__PROBLEM DETAILS__
Will you output all of the data below exactly, omitting the images?

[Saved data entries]
=====

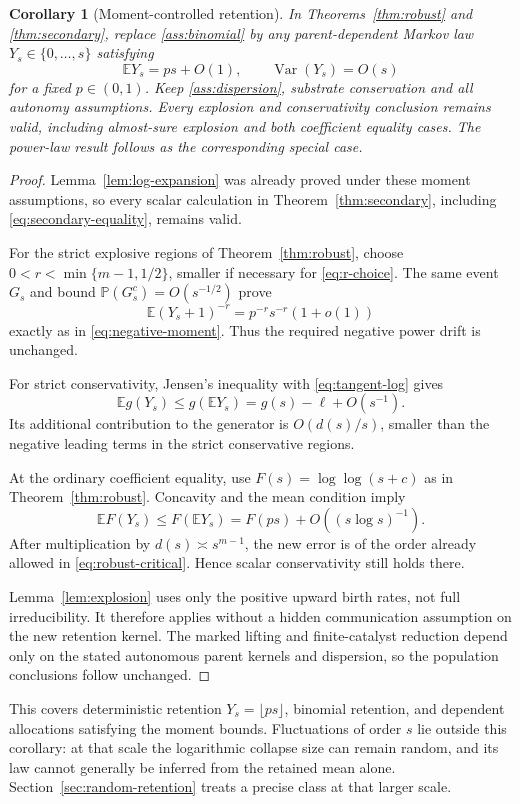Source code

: \documentclass[11pt,a4paper]{article}
\newtheorem{corollary}[theorem]{Corollary}
\theoremstyle{remark}\newtheorem{remark}[theorem]{Remark}
\DeclareMathOperator{\Var}{Var}
\newcommand{\E}{\mathbb E}
\newcommand{\Prob}{\mathbb P}
\begin{document}
\begin{corollary}[Moment-controlled retention]\label{cor:moments}
In Theorems~\ref{thm:robust} and \ref{thm:secondary}, replace \ref{ass:binomial} by any parent-dependent Markov law $Y_s\in\{0,\ldots,s\}$ satisfying
\[
\E Y_s=ps+O(1),\qquad \Var(Y_s)=O(s)
\]
for a fixed $p\in(0,1)$. Keep \ref{ass:dispersion}, substrate conservation and all autonomy assumptions. Every explosion and conservativity conclusion remains valid, including almost-sure explosion and both coefficient equality cases. The power-law result follows as the corresponding special case.
\end{corollary}
\begin{proof}
Lemma~\ref{lem:log-expansion} was already proved under these moment assumptions, so every scalar calculation in Theorem~\ref{thm:secondary}, including \eqref{eq:secondary-equality}, remains valid.

For the strict explosive regions of Theorem~\ref{thm:robust}, choose
$0<r<\min\{m-1,1/2\}$, smaller if necessary for \eqref{eq:r-choice}. The same event $G_s$ and bound $\Prob(G_s^c)=O(s^{-1/2})$ prove
\[
\E(Y_s+1)^{-r}=p^{-r}s^{-r}(1+o(1))
\]
exactly as in \eqref{eq:negative-moment}. Thus the required negative power drift is unchanged.

For strict conservativity, Jensen's inequality with \eqref{eq:tangent-log} gives
\[
\E g(Y_s)\le g(\E Y_s)
           =g(s)-\ell+O(s^{-1}).
\]
Its additional contribution to the generator is $O(d(s)/s)$, smaller than the negative leading terms in the strict conservative regions.

At the ordinary coefficient equality, use $F(s)=\log\log(s+c)$ as in Theorem~\ref{thm:robust}. Concavity and the mean condition imply
\[
\E F(Y_s)\le F(\E Y_s)=F(ps)+O((s\log s)^{-1}).
\]
After multiplication by $d(s)\asymp s^{m-1}$, the new error is of the order already allowed in \eqref{eq:robust-critical}. Hence scalar conservativity still holds there.

Lemma~\ref{lem:explosion} uses only the positive upward birth rates, not full irreducibility. It therefore applies without a hidden communication assumption on the new retention kernel. The marked lifting and finite-catalyst reduction depend only on the stated autonomous parent kernels and dispersion, so the population conclusions follow unchanged.
\end{proof}

This covers deterministic retention $Y_s=\lfloor ps\rfloor$, binomial retention, and dependent allocations satisfying the moment bounds. Fluctuations of order $s$ lie outside this corollary: at that scale the logarithmic collapse size can remain random, and its law cannot generally be inferred from the retained mean alone. Section~\ref{sec:random-retention} treats a precise class at that larger scale.
\end{document}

=====

__SOLUTION FOR THIS TASK__
Source code

: \documentclass[11pt,a4paper]{article}
\newtheorem{corollary}[theorem]{Corollary}
\theoremstyle{remark}\newtheorem{remark}[theorem]{Remark}
\DeclareMathOperator{\Var}{Var}
\newcommand{\E}{\mathbb E}
\newcommand{\Prob}{\mathbb P}
\begin{document}
\begin{corollary}[Moment-controlled retention]\label{cor:moments}
In Theorems~\ref{thm:robust} and \ref{thm:secondary}, replace \ref{ass:binomial} by any parent-dependent Markov law $Y_s\in\{0,\ldots,s\}$ satisfying
\[
\E Y_s=ps+O(1),\qquad \Var(Y_s)=O(s)
\]
for a fixed $p\in(0,1)$. Keep \ref{ass:dispersion}, substrate conservation and all autonomy assumptions. Every explosion and conservativity conclusion remains valid, including almost-sure explosion and both coefficient equality cases. The power-law result follows as the corresponding special case.
\end{corollary}
\begin{proof}
Lemma~\ref{lem:log-expansion} was already proved under these moment assumptions, so every scalar calculation in Theorem~\ref{thm:secondary}, including \eqref{eq:secondary-equality}, remains valid.

For the strict explosive regions of Theorem~\ref{thm:robust}, choose
$0<r<\min\{m-1,1/2\}$, smaller if necessary for \eqref{eq:r-choice}. The same event $G_s$ and bound $\Prob(G_s^c)=O(s^{-1/2})$ prove
\[
\E(Y_s+1)^{-r}=p^{-r}s^{-r}(1+o(1))
\]
exactly as in \eqref{eq:negative-moment}. Thus the required negative power drift is unchanged.

For strict conservativity, Jensen's inequality with \eqref{eq:tangent-log} gives
\[
\E g(Y_s)\le g(\E Y_s)
           =g(s)-\ell+O(s^{-1}).
\]
Its additional contribution to the generator is $O(d(s)/s)$, smaller than the negative leading terms in the strict conservative regions.

At the ordinary coefficient equality, use $F(s)=\log\log(s+c)$ as in Theorem~\ref{thm:robust}. Concavity and the mean condition imply
\[
\E F(Y_s)\le F(\E Y_s)=F(ps)+O((s\log s)^{-1}).
\]
After multiplication by $d(s)\asymp s^{m-1}$, the new error is of the order already allowed in \eqref{eq:robust-critical}. Hence scalar conservativity still holds there.

Lemma~\ref{lem:explosion} uses only the positive upward birth rates, not full irreducibility. It therefore applies without a hidden communication assumption on the new retention kernel. The marked lifting and finite-catalyst reduction depend only on the stated autonomous parent kernels and dispersion, so the population conclusions follow unchanged.
\end{proof}

This covers deterministic retention $Y_s=\lfloor ps\rfloor$, binomial retention, and dependent allocations satisfying the moment bounds. Fluctuations of order $s$ lie outside this corollary: at that scale the logarithmic collapse size can remain random, and its law cannot generally be inferred from the retained mean alone. Section~\ref{sec:random-retention} treats a precise class at that larger scale.
\end{document}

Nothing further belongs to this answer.